しかし、彼の言葉は俺が想像していたものの斜め上をいく。
「蓮人が転校してくる前さ、俺ちょっとやらかしちゃってよー」
口ぶりから察するに、先ほどの視線は矢口君を肯定するようなものではなかったのだろう。
予想外の回答に少し気まずくなる。
その気まずさをぶっ壊すように矢口君は俺の肩を組み、口を開いた。
「そんな辛気臭い顔すんなよー。生きてれば誰だってあることだよー」
「そうかな?少なくとも俺は冷ややかな視線浴びたこと今までないと思うけど」
「そうじゃねーよ。失敗は誰にでもあるってことだよ。それぐらい蓮人にもあるだろー?」
「・・・まぁ」
俺にも数えきれないほどあるよ、そう返答する前に矢口君が言葉をかぶせた。
少し雰囲気が変わる。
「過去は俺の体の一部なんだ。だから失敗も愛せるようにならねーとな」
正面を見ながら、どこか遠くの世界へと叫ぶように。
その顔は俺の知る矢口君のものではなかった。強い信念と自信を感じ、どこか成熟した横顔。
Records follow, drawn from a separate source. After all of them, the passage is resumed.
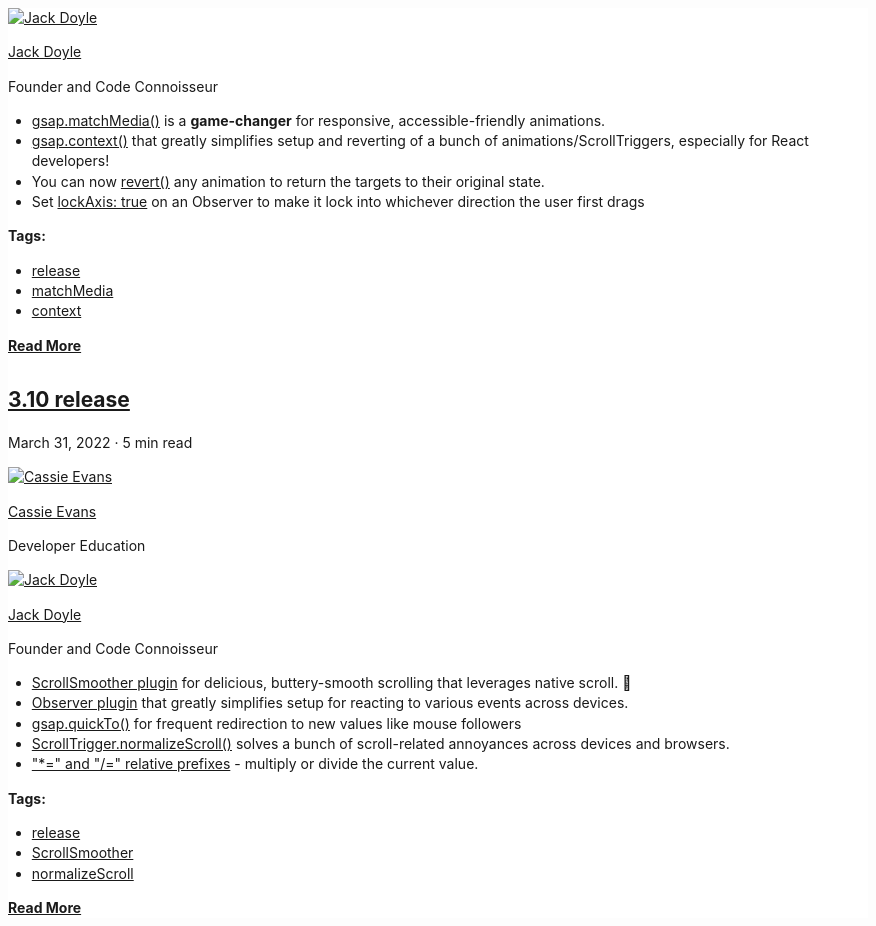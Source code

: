 [![Jack Doyle](https://gsap.com/img/jack-about.jpg)](https://twitter.com/greensock)

[Jack Doyle](https://twitter.com/greensock)

Founder and Code Connoisseur

- [gsap.matchMedia()](https://gsap.com/blog/#matchmedia) is a **game-changer** for responsive, accessible-friendly animations.
- [gsap.context()](https://gsap.com/blog/#context) that greatly simplifies setup and reverting of a bunch of animations/ScrollTriggers, especially for React developers!
- You can now [revert()](https://gsap.com/blog/#revert) any animation to return the targets to their original state.
- Set [lockAxis: true](https://gsap.com/blog/#lockAxis) on an Observer to make it lock into whichever direction the user first drags

**Tags:**

- [release](https://gsap.com/blog/tags/release)
- [matchMedia](https://gsap.com/blog/tags/match-media)
- [context](https://gsap.com/blog/tags/context)

[**Read More**](https://gsap.com/blog/3-11)

## [3.10 release](https://gsap.com/blog/3-10)

March 31, 2022 · 5 min read

[![Cassie Evans](https://gsap.com/img/cassie-about.jpg)](https://twitter.com/cassiecodes)

[Cassie Evans](https://twitter.com/cassiecodes)

Developer Education

[![Jack Doyle](https://gsap.com/img/jack-about.jpg)](https://twitter.com/greensock)

[Jack Doyle](https://twitter.com/greensock)

Founder and Code Connoisseur

- [ScrollSmoother plugin](https://gsap.com/blog/#ScrollSmoother) for delicious, buttery-smooth scrolling that leverages native scroll. 💚
- [Observer plugin](https://gsap.com/blog/#observer) that greatly simplifies setup for reacting to various events across devices.
- [gsap.quickTo()](https://gsap.com/blog/#quickTo) for frequent redirection to new values like mouse followers
- [ScrollTrigger.normalizeScroll()](https://gsap.com/blog/#normalizeScroll) solves a bunch of scroll-related annoyances across devices and browsers.
- ["\*=" and "/=" relative prefixes](https://gsap.com/blog/#relative) \- multiply or divide the current value.

**Tags:**

- [release](https://gsap.com/blog/tags/release)
- [ScrollSmoother](https://gsap.com/blog/tags/scroll-smoother)
- [normalizeScroll](https://gsap.com/blog/tags/normalize-scroll)

[**Read More**](https://gsap.com/blog/3-10)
彼も彼で人生の破壊と再生を繰り返してきたのかもしれない。
もしかすると普段のおちゃらけた彼は別人なのかもしれない。
もしかしたら彼は・・・
「あー!美玖ちゃーん!」
隣を見ると矢口君は消えていた。
正面を見ると彼の背中が見える。
音速で渡り廊下を駆け抜け、20m先の早坂さんへと向かっている。まるでさかりのついた犬のように。
感動しちゃったじゃねぇか・・・
さっきの言葉に心を動かされてしまった自分を殴ってやりたい。